REUTERS | Daniel Becerril

Grievances: Do they do more harm than good? Yes says Camilla

Early resolution of workplace issues before they escalate is clearly the best outcome for employer and employee. Litigation is usually the worst outcome – uncertain, costly, time consuming, career-limiting and stressful for all concerned.

Lawyers and law-makers appear to believe that grievances will solve workplace problems. How? The employee raises a complaint; the employer denies allegations that may lead to a tribunal claim. The scene is set for battle, not resolution. The grievance processes I have seen could not be more different to mediation.

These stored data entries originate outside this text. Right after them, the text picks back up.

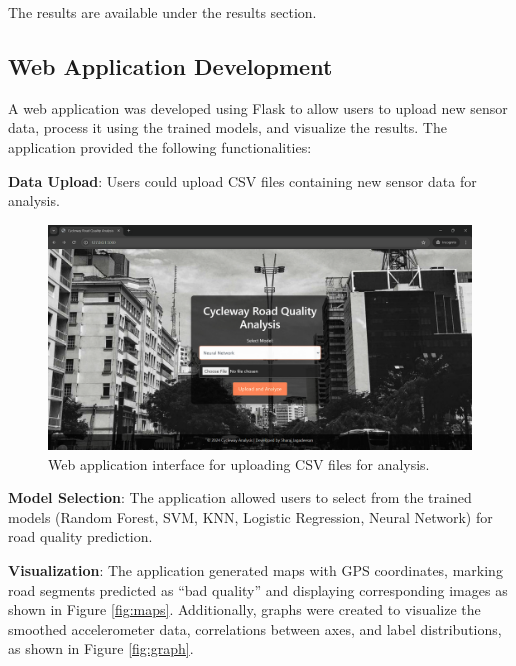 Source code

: \documentclass[a4paper,12pt]{Classes/RoboticsLaTeX}
\begin{document}
\begin{abstracts}
The results are available under the results section.

\subsection{Web Application Development}

A web application was developed using Flask to allow users to upload new sensor data, process it using the trained models, and visualize the results. The application provided the following functionalities:

\textbf{Data Upload}: Users could upload CSV files containing new sensor data for analysis.

\begin{figure}[H]
\centering
\includegraphics[width=\linewidth]{Figures/Screenshot1.png}
\caption{Web application interface for uploading CSV files for analysis.}
\label{fig:upload}
\end{figure}

\vspace{10pt}

\textbf{Model Selection}: The application allowed users to select from the trained models (Random Forest, SVM, KNN, Logistic Regression, Neural Network) for road quality prediction.

\vspace{10pt}

\textbf{Visualization}: The application generated maps with GPS coordinates, marking road segments predicted as ``bad quality'' and displaying corresponding images as shown in Figure \ref{fig:maps}. Additionally, graphs were created to visualize the smoothed accelerometer data, correlations between axes, and label distributions, as shown in Figure \ref{fig:graph}.


\end{abstracts}
\end{document}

Of course an employee should raise their concerns but the focus should be on finding a solution. Grievances are usually limited to what has gone wrong without looking at possible solutions. If a lawyer is involved, a grievance will be phrased so the possible legal claims are clear and comprehensive. The employer must defend themselves, so is only safe making admissions which do not give rise to legal liability.

In 20 years I have only known one grievance to be upheld. That was when an outside lawyer carried out the investigation. In many cases, a grievance is the opening shot in the litigation, so all complaints are included. Employees can pay thousands to get through the grievance process after which negotiations are often more difficult as attitudes are entrenched. Of course I only see failed grievances, not successful ones.

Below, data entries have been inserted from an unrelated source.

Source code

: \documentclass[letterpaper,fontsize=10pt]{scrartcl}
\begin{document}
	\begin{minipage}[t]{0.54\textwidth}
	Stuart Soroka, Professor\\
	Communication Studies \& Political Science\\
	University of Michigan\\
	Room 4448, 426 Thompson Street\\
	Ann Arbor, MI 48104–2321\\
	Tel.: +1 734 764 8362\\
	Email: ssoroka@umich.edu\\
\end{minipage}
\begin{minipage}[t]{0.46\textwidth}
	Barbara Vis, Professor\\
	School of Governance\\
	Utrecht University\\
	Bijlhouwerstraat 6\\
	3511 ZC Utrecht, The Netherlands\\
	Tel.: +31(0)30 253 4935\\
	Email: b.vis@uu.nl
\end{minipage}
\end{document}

Grievances are most harmful when the allegations include discrimination or whistleblowing. Employers freely admit that the ‘shutters comes down’ when there are discrimination allegations. The alleged perpetrators feel, understandably, defensive. The employment relationship between the parties often suffers irretrievable damage and in most cases the employee leaves.

Some employers encourage an employee to file a grievance because then there is a process to follow, which may be easier for the less experienced HR person. With allegations of whistleblowing or harassment an employer may, rightly, feel that there needs to be a full investigation to ensure there is no repeat behavior. However, there is no reason why an employer cannot investigate concerns raised by an employee outside a formal grievance process with a view to providing an explanation, a solution and even an apology for things that have gone wrong.

Grievances may be necessary but ‘airing the issues’ (AIR) should be the first step to avoid a dispute arising. Sometimes an employee will have to put in a grievance because failure to do so could lead to a reduction in compensation under the ACAS Code. A grievance may be a last resort to persuade an employer to take notice of a complaint. There is no one rule that fits all circumstances.

After two years of negotiating – or coaching employees to negotiate – without reliance on grievances, aggressive legal threats or litigation, I have no doubt that this achieves the best result for employees – and employers. The outcome is more likely to be amicable. It is easier to have a transitional period during which the employee can remain employed to make it easier to get another job. In short, resolution is quicker, cheaper and less stressful.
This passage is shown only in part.